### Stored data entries
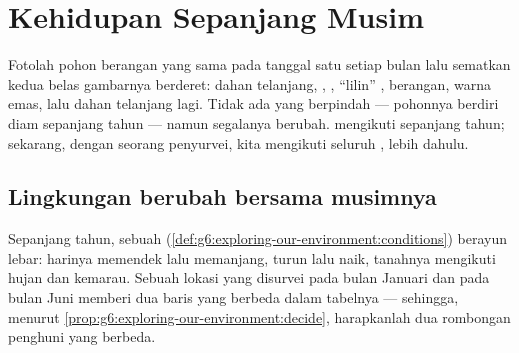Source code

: \chapter{Kehidupan Sepanjang Musim}\label{ch:g6:life-through-seasons}

Fotolah pohon berangan yang sama pada tanggal satu setiap bulan lalu
sematkan kedua belas gambarnya berderet: dahan telanjang, ,
, ``lilin'' ,  berangan, warna emas, lalu dahan telanjang
lagi. Tidak ada yang berpindah --- pohonnya berdiri diam sepanjang
tahun --- namun segalanya berubah. 
mengikuti  sepanjang tahun; sekarang, dengan  seorang
penyurvei, kita mengikuti seluruh ,  lebih
dahulu.

\section{Lingkungan berubah bersama musimnya}

\begin{proposition}\label{prop:g6:life-through-seasons:conditions}
Sepanjang tahun,  sebuah 
(\cref{def:g6:exploring-our-environment:conditions}) berayun lebar:
harinya memendek lalu memanjang,  turun lalu naik, 
tanahnya mengikuti hujan dan kemarau. Sebuah lokasi yang disurvei pada
bulan Januari dan pada bulan Juni memberi dua baris yang berbeda dalam
tabelnya --- sehingga, menurut
\cref{prop:g6:exploring-our-environment:decide}, harapkanlah dua
rombongan penghuni yang berbeda.
\end{proposition}
\admitted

### WHAT YOU HAVE TO DO
The required output is a verbatim repetition of the lines from the opening of the entries above through the line containing "lalu dahan telanjang", inclusive, with no pictures and nothing else.

### SOLUTION TO THIS TASK
Source code

: \chapter{Kehidupan Sepanjang Musim}\label{ch:g6:life-through-seasons}

Fotolah pohon berangan yang sama pada tanggal satu setiap bulan lalu
sematkan kedua belas gambarnya berderet: dahan telanjang, ,
, ``lilin'' ,  berangan, warna emas, lalu dahan telanjang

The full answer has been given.